The Mirror Not in Flames, But Dust

Mari Miller-Lamb

Someone once told you a tale of horror, so you go traveling.

In the middle of the ancient earth,
you arrive
at the young old village
that is passing the smothered afternoon
in silence too dead for a tomb.

So you enter the still standing house
and see the mirrors cracked with over-use,
and you stare at empty rooms
and stoves too cold and tools rusted with un-use.

You wander the nightmare cellars
and probe dank alleyways,
straining for creeping coldness,
listening for skittering horrors,
sniffing for metallic saltiness of blood.
Silence takes your hand, becomes your only friend.
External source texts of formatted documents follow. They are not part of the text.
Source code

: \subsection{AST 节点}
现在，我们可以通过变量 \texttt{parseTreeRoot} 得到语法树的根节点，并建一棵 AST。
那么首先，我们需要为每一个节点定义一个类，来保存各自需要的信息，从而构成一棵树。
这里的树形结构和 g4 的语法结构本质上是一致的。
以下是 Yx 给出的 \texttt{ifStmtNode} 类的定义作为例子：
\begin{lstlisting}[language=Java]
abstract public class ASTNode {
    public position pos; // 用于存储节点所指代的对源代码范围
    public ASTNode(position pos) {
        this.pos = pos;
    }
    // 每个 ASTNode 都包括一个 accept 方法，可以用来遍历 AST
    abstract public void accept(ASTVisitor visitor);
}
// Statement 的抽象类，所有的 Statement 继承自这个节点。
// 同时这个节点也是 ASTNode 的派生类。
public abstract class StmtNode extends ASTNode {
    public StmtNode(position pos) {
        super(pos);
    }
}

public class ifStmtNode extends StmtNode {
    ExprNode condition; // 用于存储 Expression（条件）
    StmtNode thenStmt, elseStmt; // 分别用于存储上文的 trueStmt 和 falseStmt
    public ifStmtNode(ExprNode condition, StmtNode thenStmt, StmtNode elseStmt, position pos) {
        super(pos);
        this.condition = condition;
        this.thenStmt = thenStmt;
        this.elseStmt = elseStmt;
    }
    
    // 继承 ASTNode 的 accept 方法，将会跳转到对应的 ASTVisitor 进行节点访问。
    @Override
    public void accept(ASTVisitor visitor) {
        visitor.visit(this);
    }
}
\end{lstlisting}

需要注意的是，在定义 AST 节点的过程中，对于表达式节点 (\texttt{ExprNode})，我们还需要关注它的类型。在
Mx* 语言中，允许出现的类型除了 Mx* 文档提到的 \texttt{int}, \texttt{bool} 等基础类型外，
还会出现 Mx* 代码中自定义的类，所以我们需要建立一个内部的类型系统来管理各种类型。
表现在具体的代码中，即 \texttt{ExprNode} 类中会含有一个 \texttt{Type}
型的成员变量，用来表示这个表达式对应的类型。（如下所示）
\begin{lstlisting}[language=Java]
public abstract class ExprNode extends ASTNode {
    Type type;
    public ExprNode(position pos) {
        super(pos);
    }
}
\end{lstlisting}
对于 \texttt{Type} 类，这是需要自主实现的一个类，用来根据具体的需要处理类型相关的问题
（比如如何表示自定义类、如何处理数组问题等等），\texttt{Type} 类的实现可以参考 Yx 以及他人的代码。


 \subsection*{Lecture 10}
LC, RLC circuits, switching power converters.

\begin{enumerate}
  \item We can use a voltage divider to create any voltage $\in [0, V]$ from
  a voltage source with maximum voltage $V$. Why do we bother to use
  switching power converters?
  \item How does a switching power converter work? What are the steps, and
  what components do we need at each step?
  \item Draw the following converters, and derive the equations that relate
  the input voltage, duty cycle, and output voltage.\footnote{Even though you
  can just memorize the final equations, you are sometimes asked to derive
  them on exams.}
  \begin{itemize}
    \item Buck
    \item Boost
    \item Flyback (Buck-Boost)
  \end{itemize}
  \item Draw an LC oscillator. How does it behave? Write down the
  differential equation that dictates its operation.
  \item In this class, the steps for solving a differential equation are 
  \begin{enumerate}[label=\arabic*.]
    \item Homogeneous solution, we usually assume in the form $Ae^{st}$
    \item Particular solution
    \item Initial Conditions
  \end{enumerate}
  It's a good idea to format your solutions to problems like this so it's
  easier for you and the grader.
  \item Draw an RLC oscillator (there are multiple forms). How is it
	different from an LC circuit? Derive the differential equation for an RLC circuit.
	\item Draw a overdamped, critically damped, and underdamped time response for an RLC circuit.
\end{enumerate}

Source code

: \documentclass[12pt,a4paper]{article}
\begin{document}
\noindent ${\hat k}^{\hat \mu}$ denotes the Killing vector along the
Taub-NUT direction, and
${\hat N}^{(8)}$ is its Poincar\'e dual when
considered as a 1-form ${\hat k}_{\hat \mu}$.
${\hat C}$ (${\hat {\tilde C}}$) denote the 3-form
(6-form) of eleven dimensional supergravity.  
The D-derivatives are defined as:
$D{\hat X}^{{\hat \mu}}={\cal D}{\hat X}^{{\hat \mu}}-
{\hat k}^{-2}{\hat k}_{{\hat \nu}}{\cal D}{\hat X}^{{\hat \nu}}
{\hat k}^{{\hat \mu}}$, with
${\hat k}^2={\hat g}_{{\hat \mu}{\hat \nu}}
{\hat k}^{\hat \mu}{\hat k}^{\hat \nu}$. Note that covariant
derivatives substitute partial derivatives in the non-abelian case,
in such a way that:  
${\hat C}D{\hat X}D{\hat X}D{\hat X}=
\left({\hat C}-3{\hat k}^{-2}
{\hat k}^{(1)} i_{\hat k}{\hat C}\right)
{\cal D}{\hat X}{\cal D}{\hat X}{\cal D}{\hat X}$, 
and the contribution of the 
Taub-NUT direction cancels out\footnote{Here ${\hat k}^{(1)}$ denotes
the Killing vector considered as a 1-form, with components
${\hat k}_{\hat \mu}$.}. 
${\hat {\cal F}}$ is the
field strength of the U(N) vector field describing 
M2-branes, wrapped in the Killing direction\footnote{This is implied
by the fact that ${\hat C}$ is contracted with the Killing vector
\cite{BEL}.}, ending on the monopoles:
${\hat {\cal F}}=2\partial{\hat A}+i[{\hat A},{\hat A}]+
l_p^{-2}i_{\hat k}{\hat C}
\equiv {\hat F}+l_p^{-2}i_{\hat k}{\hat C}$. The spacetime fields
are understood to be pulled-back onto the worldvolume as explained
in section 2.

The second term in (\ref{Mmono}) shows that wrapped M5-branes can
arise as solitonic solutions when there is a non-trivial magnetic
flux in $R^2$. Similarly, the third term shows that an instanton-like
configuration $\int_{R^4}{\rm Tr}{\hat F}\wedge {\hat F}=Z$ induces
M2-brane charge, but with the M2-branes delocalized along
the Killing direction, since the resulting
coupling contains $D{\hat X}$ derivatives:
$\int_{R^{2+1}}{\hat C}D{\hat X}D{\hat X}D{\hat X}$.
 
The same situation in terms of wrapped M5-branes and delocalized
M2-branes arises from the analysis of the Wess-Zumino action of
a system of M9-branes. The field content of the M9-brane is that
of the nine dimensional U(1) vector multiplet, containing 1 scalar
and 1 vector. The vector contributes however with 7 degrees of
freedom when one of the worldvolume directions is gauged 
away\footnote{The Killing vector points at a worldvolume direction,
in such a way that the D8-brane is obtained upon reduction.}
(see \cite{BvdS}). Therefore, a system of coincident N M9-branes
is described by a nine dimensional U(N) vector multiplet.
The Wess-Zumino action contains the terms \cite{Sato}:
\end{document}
You don’t want to sleep, but sleep wants you.
You dream.
In verdant fields of aquamarine, gamboling fatness and young beauty,
lie in withered heaps of zircon dust.
Flowers longing for their plucking, dead before the bloom,
hung in rotten fleshiness for a hand too jeweled with gaping indolence
to stir for a fragrant moment — Death has not come here.

So terror spikes your blood, but you remember and despair
of what that old sage once said:

“Waking man,
did you not know that fire cries?
That not all is celebrated darkness
in the middle of the night?
That death too will despair
when life is quenched without a fight?”